Wpct ROI IV Plays Season
19.8% 10.4% 1.68 5831 FALL
20.7% 13.4% 1.69 6265 SPRING
21.0% 16.0% 1.71 8529 SUMMER
17.0% -7.9% 1.45 4581 WINTER

Remove the minimum odds requirement and it looks like this:

Wpct ROI IV Plays Season
35.4% -6.6% 2.83 33854 FALL
35.3% -7.1% 2.70 36583 SPRING
35.1% -3.8% 2.69 46413 SUMMER
32.6% -20.2% 2.61 25479 WINTER

Let me repost that, those ROIs on the latter are for $2 so they needed to be halved. See attached for the correction on that.

Johnny V
09-16-2013, 10:33 AM
Is there certain races you just stay away due to the track conditions changing.
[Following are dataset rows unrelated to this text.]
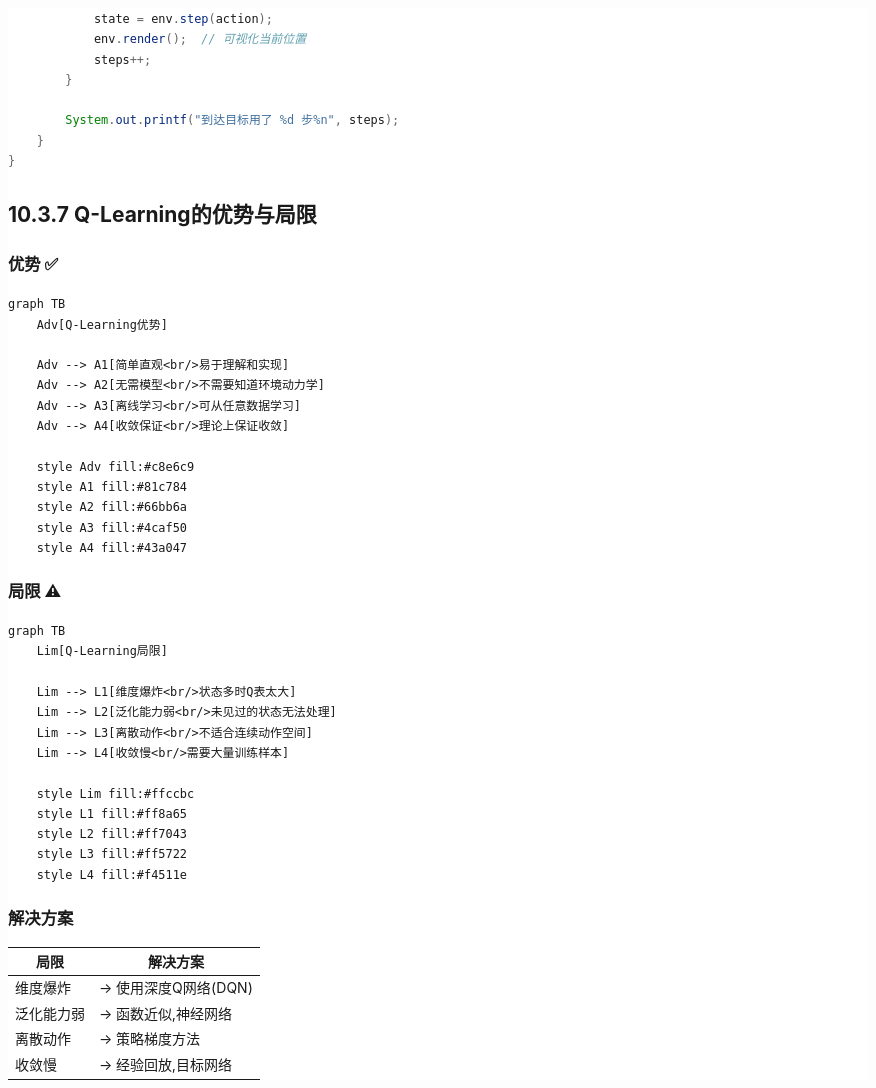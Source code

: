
 ```java
            state = env.step(action);
            env.render();  // 可视化当前位置
            steps++;
        }
        
        System.out.printf("到达目标用了 %d 步%n", steps);
    }
}
```

## 10.3.7 Q-Learning的优势与局限

### 优势 ✅

```mermaid
graph TB
    Adv[Q-Learning优势]
    
    Adv --> A1[简单直观<br/>易于理解和实现]
    Adv --> A2[无需模型<br/>不需要知道环境动力学]
    Adv --> A3[离线学习<br/>可从任意数据学习]
    Adv --> A4[收敛保证<br/>理论上保证收敛]
    
    style Adv fill:#c8e6c9
    style A1 fill:#81c784
    style A2 fill:#66bb6a
    style A3 fill:#4caf50
    style A4 fill:#43a047
```

### 局限 ⚠️

```mermaid
graph TB
    Lim[Q-Learning局限]
    
    Lim --> L1[维度爆炸<br/>状态多时Q表太大]
    Lim --> L2[泛化能力弱<br/>未见过的状态无法处理]
    Lim --> L3[离散动作<br/>不适合连续动作空间]
    Lim --> L4[收敛慢<br/>需要大量训练样本]
    
    style Lim fill:#ffccbc
    style L1 fill:#ff8a65
    style L2 fill:#ff7043
    style L3 fill:#ff5722
    style L4 fill:#f4511e
```

### 解决方案

| 局限 | 解决方案 |
|------|---------|
| 维度爆炸 | → 使用深度Q网络(DQN) |
| 泛化能力弱 | → 函数近似,神经网络 |
| 离散动作 | → 策略梯度方法 |
| 收敛慢 | → 经验回放,目标网络 |
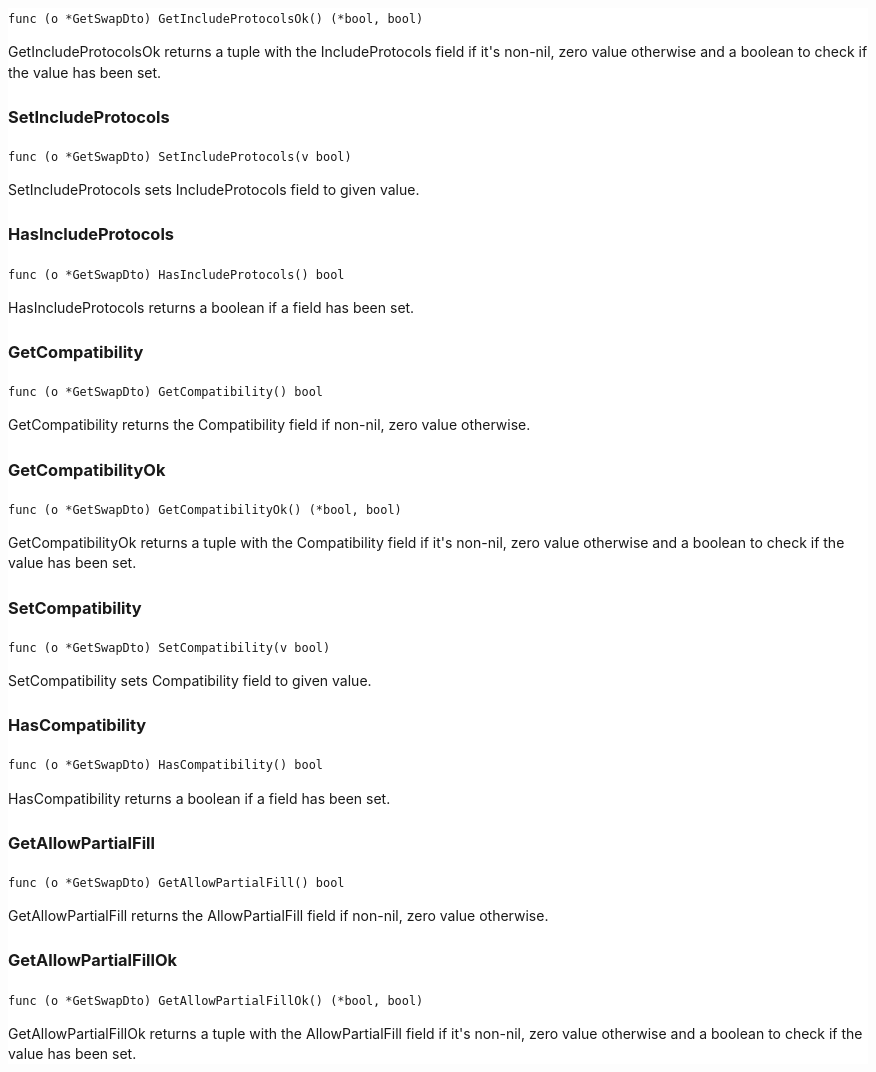 `func (o *GetSwapDto) GetIncludeProtocolsOk() (*bool, bool)`

GetIncludeProtocolsOk returns a tuple with the IncludeProtocols field if it's non-nil, zero value otherwise
and a boolean to check if the value has been set.

### SetIncludeProtocols

`func (o *GetSwapDto) SetIncludeProtocols(v bool)`

SetIncludeProtocols sets IncludeProtocols field to given value.

### HasIncludeProtocols

`func (o *GetSwapDto) HasIncludeProtocols() bool`

HasIncludeProtocols returns a boolean if a field has been set.

### GetCompatibility

`func (o *GetSwapDto) GetCompatibility() bool`

GetCompatibility returns the Compatibility field if non-nil, zero value otherwise.

### GetCompatibilityOk

`func (o *GetSwapDto) GetCompatibilityOk() (*bool, bool)`

GetCompatibilityOk returns a tuple with the Compatibility field if it's non-nil, zero value otherwise
and a boolean to check if the value has been set.

### SetCompatibility

`func (o *GetSwapDto) SetCompatibility(v bool)`

SetCompatibility sets Compatibility field to given value.

### HasCompatibility

`func (o *GetSwapDto) HasCompatibility() bool`

HasCompatibility returns a boolean if a field has been set.

### GetAllowPartialFill

`func (o *GetSwapDto) GetAllowPartialFill() bool`

GetAllowPartialFill returns the AllowPartialFill field if non-nil, zero value otherwise.

### GetAllowPartialFillOk

`func (o *GetSwapDto) GetAllowPartialFillOk() (*bool, bool)`

GetAllowPartialFillOk returns a tuple with the AllowPartialFill field if it's non-nil, zero value otherwise
and a boolean to check if the value has been set.
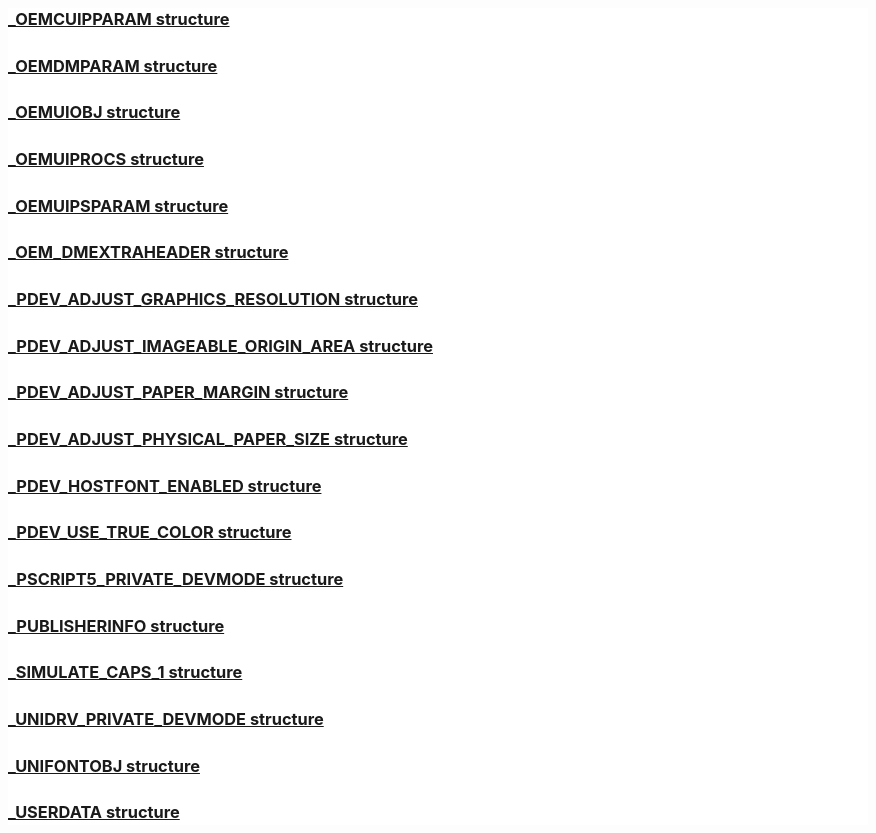 ### [_OEMCUIPPARAM structure](../printoem/ns-printoem-_oemcuipparam.md)
### [_OEMDMPARAM structure](../printoem/ns-printoem-_oemdmparam.md)
### [_OEMUIOBJ structure](../printoem/ns-printoem-_oemuiobj.md)
### [_OEMUIPROCS structure](../printoem/ns-printoem-_oemuiprocs.md)
### [_OEMUIPSPARAM structure](../printoem/ns-printoem-_oemuipsparam.md)
### [_OEM_DMEXTRAHEADER structure](../printoem/ns-printoem-_oem_dmextraheader.md)
### [_PDEV_ADJUST_GRAPHICS_RESOLUTION structure](../printoem/ns-printoem-_pdev_adjust_graphics_resolution.md)
### [_PDEV_ADJUST_IMAGEABLE_ORIGIN_AREA structure](../printoem/ns-printoem-_pdev_adjust_imageable_origin_area.md)
### [_PDEV_ADJUST_PAPER_MARGIN structure](../printoem/ns-printoem-_pdev_adjust_paper_margin.md)
### [_PDEV_ADJUST_PHYSICAL_PAPER_SIZE structure](../printoem/ns-printoem-_pdev_adjust_physical_paper_size.md)
### [_PDEV_HOSTFONT_ENABLED structure](../printoem/ns-printoem-_pdev_hostfont_enabled.md)
### [_PDEV_USE_TRUE_COLOR structure](../printoem/ns-printoem-_pdev_use_true_color.md)
### [_PSCRIPT5_PRIVATE_DEVMODE structure](../printoem/ns-printoem-_pscript5_private_devmode.md)
### [_PUBLISHERINFO structure](../printoem/ns-printoem-_publisherinfo.md)
### [_SIMULATE_CAPS_1 structure](../printoem/ns-printoem-_simulate_caps_1.md)
### [_UNIDRV_PRIVATE_DEVMODE structure](../printoem/ns-printoem-_unidrv_private_devmode.md)
### [_UNIFONTOBJ structure](../printoem/ns-printoem-_unifontobj.md)
### [_USERDATA structure](../printoem/ns-printoem-_userdata.md)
Like if a race taken off the turf to the main track, due to it raining, a track condition going good to a sloppy track, and does a track being cold like in the winter on the east coast effect your betting it all. Or a late jockey change at all.

Or none of the above and you just adjust your betting as you see fit.

chris forbes
I generally avoid off (sloppy, muddy) tracks. Any race taken off the turf is a non bet for me. A late jockey change I could care less for the most part. Winter racing is no problem for me other then the inconvenience of cancelled race cards after doing the all that handicapping. In fact the AQU inner track is one of my best meets.

Clocker
09-16-2013, 02:52 PM
Any race taken off the turf is a non bet for me.

Ditto. The trainers put those horses into that race for a reason. At Saratoga this season, you could get hurt in the stampede of trainers yanking their horses out of off turf races.

CincyHorseplayer
09-16-2013, 03:45 PM
Is there certain races you just stay away due to the track conditions changing. Like if a race taken off the turf to the main track, due to it raining, a track condition going good to a sloppy track, and does a track being cold like in the winter on the east coast effect your betting it all. Or a late jockey change at all.

Or none of the above and you just adjust your betting as you see fit.

chris forbes

The conditions definitely have affected my play.After getting snowed out of cards at Turfway about 2 dozen times or having Beulah start frozen,then go to sloppy and heavy with altering biases I said to hell with northern racing in the winter.The birds have it right,fly south for the winter!I love turf racing anyway so I goes where the turf horses goes!After a breather post Breeders Cup I take my tack to Fair grounds and then Gulfstream and Tampa.Tampa gives me fits though at times.I'll mix in some Santa Anita and the occasional New Mexico track.Long story short,go where the conditions are good.I've had big mutuels during the winter funk but winning with regularity for me always happens under optimal conditions.